Go through the entries below and collect each line with the string "where" in it.

Saved entries:
_ _ _ _ _
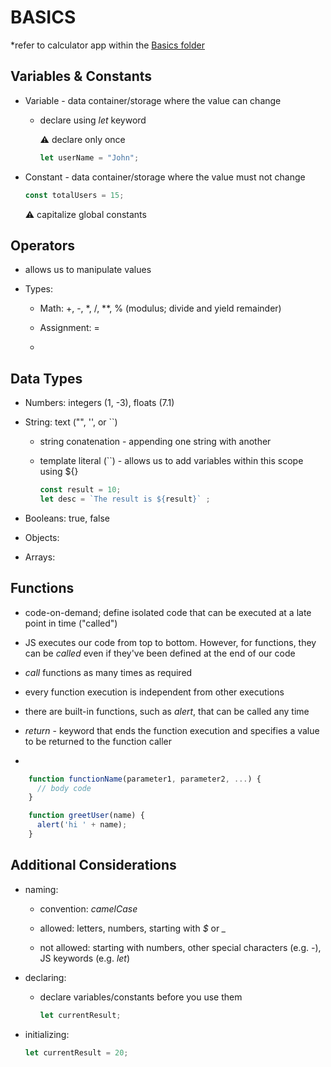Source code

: # BASICS

*refer to calculator app within the [Basics folder](/Basics/calculator/)

## Variables & Constants

- Variable - data container/storage where the value can change

  - declare using *let* keyword

    :warning: declare only once

    ```JavaScript
    let userName = "John";
    ```

- Constant - data container/storage where the value must not change

    ```JavaScript
    const totalUsers = 15;
    ```

    :warning: capitalize global constants

## Operators

- allows us to manipulate values

- Types:

  - Math: +, -, *, /, **, % (modulus; divide and yield remainder)

  - Assignment: =

  - 

## Data Types

- Numbers: integers (1, -3), floats (7.1)

- String: text ("", '', or ``)

  - string conatenation - appending one string with another

  - template literal (``) - allows us to add variables within this scope using ${}

    ```JavaScript
    const result = 10;
    let desc = `The result is ${result}` ;
    ```

- Booleans: true, false

- Objects: 

- Arrays: 

## Functions

- code-on-demand; define isolated code that can be executed at a late point in time ("called")

- JS executes our code from top to bottom. However, for functions, they can be *called* even if they've been defined at the end of our code

- *call* functions as many times as required

- every function execution is independent from other executions

- there are built-in functions, such as *alert*, that can be called any time

- *return* - keyword that ends the function execution and specifies a value to be returned to the function caller

- 

  ```JavaScript
      function functionName(parameter1, parameter2, ...) {
        // body code
      }
  ```

  ```JavaScript
      function greetUser(name) {
        alert('hi ' + name);
      }
  ```

## Additional Considerations

- naming:

  - convention: *camelCase*

  - allowed: letters, numbers, starting with *$* or *_*

  - not allowed: starting with numbers, other special characters (e.g. *-*), JS keywords (e.g. *let*)

- declaring:

  - declare variables/constants before you use them

    ```JavaScript
    let currentResult;
    ```

- initializing:

    ```JavaScript
    let currentResult = 20;
    ```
_ _ _ _ _
__Exercise output__
- Variable - data container/storage where the value can change
- Constant - data container/storage where the value must not change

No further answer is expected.